Provided information =>
● ● ●

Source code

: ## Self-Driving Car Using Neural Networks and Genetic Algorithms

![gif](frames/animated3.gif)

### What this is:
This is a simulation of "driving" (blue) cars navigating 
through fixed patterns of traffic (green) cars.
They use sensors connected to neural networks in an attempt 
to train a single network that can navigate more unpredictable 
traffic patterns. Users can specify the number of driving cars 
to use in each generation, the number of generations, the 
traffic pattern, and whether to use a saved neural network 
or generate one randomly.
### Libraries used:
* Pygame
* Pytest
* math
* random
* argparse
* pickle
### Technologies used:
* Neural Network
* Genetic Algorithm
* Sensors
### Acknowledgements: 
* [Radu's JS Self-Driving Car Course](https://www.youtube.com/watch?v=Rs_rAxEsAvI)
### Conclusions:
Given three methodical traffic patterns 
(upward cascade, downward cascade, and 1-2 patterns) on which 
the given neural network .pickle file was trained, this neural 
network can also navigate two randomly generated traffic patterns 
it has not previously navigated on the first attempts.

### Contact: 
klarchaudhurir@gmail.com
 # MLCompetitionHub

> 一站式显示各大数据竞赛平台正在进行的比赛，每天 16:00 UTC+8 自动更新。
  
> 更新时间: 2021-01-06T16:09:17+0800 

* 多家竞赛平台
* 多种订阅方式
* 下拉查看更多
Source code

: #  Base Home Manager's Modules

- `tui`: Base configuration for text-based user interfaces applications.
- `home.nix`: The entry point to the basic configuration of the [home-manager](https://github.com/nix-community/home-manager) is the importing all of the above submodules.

● ● ●

Aim of the task =>
Type the entries out again so that they match exactly.

Response box =>
Source code

: ## Self-Driving Car Using Neural Networks and Genetic Algorithms

![gif](frames/animated3.gif)

### What this is:
This is a simulation of "driving" (blue) cars navigating 
through fixed patterns of traffic (green) cars.
They use sensors connected to neural networks in an attempt 
to train a single network that can navigate more unpredictable 
traffic patterns. Users can specify the number of driving cars 
to use in each generation, the number of generations, the 
traffic pattern, and whether to use a saved neural network 
or generate one randomly.
### Libraries used:
* Pygame
* Pytest
* math
* random
* argparse
* pickle
### Technologies used:
* Neural Network
* Genetic Algorithm
* Sensors
### Acknowledgements: 
* [Radu's JS Self-Driving Car Course](https://www.youtube.com/watch?v=Rs_rAxEsAvI)
### Conclusions:
Given three methodical traffic patterns 
(upward cascade, downward cascade, and 1-2 patterns) on which 
the given neural network .pickle file was trained, this neural 
network can also navigate two randomly generated traffic patterns 
it has not previously navigated on the first attempts.

### Contact: 
klarchaudhurir@gmail.com
 # MLCompetitionHub

> 一站式显示各大数据竞赛平台正在进行的比赛，每天 16:00 UTC+8 自动更新。
  
> 更新时间: 2021-01-06T16:09:17+0800 

* 多家竞赛平台
* 多种订阅方式
* 下拉查看更多
Source code

: #  Base Home Manager's Modules

- `tui`: Base configuration for text-based user interfaces applications.
- `home.nix`: The entry point to the basic configuration of the [home-manager](https://github.com/nix-community/home-manager) is the importing all of the above submodules.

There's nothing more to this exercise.